* What the task asks: Look through the data below for the line with "1. Generate a", and transcribe it exactly together with each line after it up to and including the line with "5. Reset button: The". Give nothing else.

Collected data:
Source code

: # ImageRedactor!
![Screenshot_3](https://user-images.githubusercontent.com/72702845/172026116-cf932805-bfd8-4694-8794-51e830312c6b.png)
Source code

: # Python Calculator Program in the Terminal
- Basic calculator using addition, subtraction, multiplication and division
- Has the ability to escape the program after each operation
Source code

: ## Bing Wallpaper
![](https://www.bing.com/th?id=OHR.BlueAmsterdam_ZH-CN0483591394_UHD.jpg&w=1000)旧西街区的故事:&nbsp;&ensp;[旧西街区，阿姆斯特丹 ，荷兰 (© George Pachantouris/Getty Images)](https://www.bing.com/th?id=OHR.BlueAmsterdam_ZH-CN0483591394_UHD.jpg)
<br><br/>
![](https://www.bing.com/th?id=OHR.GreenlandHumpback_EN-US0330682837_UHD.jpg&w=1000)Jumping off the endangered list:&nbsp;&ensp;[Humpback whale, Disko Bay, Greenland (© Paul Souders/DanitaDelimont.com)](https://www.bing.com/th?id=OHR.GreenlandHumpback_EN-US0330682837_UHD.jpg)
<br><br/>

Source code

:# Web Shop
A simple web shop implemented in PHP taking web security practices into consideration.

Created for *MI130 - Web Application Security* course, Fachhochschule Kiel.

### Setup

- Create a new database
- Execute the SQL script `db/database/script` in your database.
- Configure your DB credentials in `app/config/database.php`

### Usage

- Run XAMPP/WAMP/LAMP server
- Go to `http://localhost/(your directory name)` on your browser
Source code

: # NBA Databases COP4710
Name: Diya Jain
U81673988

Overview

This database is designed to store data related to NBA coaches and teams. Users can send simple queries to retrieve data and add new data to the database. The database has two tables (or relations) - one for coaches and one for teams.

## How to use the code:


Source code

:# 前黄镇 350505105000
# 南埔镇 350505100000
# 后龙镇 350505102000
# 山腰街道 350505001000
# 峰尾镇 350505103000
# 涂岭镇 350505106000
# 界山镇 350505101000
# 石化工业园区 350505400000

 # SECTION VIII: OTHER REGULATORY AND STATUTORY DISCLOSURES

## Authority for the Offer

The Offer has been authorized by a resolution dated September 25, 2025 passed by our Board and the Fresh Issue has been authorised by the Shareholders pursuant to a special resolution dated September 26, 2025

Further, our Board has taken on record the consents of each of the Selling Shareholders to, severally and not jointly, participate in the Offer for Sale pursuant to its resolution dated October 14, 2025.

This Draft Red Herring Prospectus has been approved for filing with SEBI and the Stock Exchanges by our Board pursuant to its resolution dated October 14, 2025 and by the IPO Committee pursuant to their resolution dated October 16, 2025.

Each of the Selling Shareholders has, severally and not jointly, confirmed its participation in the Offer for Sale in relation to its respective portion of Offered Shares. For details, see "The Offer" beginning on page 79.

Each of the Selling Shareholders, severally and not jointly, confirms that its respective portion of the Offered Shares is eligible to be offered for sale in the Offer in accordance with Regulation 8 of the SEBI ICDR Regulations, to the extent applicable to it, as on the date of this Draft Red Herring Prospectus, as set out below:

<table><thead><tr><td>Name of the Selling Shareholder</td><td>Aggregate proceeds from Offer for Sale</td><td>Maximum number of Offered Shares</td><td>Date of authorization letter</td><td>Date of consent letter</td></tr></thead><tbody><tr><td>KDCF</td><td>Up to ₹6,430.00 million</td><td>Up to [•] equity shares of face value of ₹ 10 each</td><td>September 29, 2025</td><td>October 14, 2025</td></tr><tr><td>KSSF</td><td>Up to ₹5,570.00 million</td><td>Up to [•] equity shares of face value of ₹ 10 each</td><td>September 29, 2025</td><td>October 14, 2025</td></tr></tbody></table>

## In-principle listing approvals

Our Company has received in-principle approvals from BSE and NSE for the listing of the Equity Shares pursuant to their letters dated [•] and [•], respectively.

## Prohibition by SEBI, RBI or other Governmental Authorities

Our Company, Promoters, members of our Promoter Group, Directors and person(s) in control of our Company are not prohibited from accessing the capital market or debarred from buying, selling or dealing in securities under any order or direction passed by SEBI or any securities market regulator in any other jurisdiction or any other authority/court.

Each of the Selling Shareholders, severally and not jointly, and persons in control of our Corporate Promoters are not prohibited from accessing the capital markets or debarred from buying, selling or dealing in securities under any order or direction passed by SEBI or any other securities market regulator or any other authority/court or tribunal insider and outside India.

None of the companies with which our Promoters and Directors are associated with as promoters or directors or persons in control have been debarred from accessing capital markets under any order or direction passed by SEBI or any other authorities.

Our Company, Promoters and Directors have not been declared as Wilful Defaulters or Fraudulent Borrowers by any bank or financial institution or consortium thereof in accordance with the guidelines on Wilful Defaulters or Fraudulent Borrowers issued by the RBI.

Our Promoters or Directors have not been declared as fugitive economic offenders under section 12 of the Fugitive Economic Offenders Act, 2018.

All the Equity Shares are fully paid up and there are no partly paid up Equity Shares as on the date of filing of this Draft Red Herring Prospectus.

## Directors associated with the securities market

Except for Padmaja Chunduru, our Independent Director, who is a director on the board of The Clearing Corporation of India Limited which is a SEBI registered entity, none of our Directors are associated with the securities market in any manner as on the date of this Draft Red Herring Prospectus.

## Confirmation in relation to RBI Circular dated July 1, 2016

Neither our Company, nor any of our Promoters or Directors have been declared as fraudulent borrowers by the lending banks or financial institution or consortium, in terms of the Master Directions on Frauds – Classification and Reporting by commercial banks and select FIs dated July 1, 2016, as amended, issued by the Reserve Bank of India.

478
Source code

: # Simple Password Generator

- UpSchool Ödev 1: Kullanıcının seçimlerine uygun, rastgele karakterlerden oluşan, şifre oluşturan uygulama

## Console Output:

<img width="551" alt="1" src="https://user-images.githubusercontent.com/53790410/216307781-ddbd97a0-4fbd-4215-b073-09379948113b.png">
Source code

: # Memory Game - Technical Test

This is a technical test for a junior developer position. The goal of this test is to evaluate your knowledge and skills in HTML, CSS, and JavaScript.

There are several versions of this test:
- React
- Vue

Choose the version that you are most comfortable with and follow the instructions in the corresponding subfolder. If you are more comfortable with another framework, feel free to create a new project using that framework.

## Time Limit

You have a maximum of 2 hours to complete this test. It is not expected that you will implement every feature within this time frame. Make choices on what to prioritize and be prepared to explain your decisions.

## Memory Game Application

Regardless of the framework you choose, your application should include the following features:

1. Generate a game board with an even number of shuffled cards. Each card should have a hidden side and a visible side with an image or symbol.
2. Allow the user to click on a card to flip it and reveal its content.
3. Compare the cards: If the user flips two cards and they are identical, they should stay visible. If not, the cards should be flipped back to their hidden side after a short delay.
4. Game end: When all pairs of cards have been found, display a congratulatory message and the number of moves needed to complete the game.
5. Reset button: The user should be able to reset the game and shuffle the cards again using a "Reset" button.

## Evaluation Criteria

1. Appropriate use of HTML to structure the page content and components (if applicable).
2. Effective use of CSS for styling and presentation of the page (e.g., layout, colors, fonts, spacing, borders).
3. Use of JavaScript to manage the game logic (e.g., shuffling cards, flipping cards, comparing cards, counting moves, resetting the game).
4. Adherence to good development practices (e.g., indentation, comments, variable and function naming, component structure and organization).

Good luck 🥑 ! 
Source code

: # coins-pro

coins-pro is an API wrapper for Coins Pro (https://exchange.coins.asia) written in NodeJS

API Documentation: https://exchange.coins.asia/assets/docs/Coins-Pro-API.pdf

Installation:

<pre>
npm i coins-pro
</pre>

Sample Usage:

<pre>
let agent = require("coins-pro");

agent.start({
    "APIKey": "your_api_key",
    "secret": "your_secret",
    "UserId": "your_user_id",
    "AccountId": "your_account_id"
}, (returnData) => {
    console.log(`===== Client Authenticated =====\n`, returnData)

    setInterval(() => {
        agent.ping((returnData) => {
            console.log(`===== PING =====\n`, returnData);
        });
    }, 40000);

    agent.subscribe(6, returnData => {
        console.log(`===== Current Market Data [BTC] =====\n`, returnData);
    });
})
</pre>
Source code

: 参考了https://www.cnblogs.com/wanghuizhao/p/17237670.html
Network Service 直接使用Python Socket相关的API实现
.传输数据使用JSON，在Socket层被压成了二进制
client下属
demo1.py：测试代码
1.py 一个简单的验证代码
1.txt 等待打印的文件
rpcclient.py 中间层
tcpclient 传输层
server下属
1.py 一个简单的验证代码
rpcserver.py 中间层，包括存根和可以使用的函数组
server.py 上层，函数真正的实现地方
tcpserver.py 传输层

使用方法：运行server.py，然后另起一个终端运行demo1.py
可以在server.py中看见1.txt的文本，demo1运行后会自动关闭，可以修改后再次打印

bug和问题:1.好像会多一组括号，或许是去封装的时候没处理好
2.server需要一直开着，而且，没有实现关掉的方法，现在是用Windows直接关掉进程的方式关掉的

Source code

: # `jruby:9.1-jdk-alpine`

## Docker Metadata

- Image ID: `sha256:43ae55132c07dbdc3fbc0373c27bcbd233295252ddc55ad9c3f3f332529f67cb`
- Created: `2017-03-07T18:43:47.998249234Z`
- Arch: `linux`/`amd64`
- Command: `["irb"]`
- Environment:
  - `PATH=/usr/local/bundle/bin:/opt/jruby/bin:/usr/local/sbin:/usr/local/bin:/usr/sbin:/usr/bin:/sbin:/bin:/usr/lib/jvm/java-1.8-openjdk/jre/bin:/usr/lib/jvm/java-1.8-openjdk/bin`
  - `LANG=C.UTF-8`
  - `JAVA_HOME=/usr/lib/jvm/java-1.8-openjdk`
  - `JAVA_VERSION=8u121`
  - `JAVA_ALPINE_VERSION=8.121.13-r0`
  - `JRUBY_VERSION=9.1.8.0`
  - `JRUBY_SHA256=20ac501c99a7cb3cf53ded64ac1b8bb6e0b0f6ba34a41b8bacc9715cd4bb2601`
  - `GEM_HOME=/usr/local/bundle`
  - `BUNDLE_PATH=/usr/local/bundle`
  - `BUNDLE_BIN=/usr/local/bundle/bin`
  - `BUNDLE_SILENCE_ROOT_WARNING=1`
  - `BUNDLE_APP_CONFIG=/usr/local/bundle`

* Written solution:
1. Generate a game board with an even number of shuffled cards. Each card should have a hidden side and a visible side with an image or symbol.
2. Allow the user to click on a card to flip it and reveal its content.
3. Compare the cards: If the user flips two cards and they are identical, they should stay visible. If not, the cards should be flipped back to their hidden side after a short delay.
4. Game end: When all pairs of cards have been found, display a congratulatory message and the number of moves needed to complete the game.
5. Reset button: The user should be able to reset the game and shuffle the cards again using a "Reset" button.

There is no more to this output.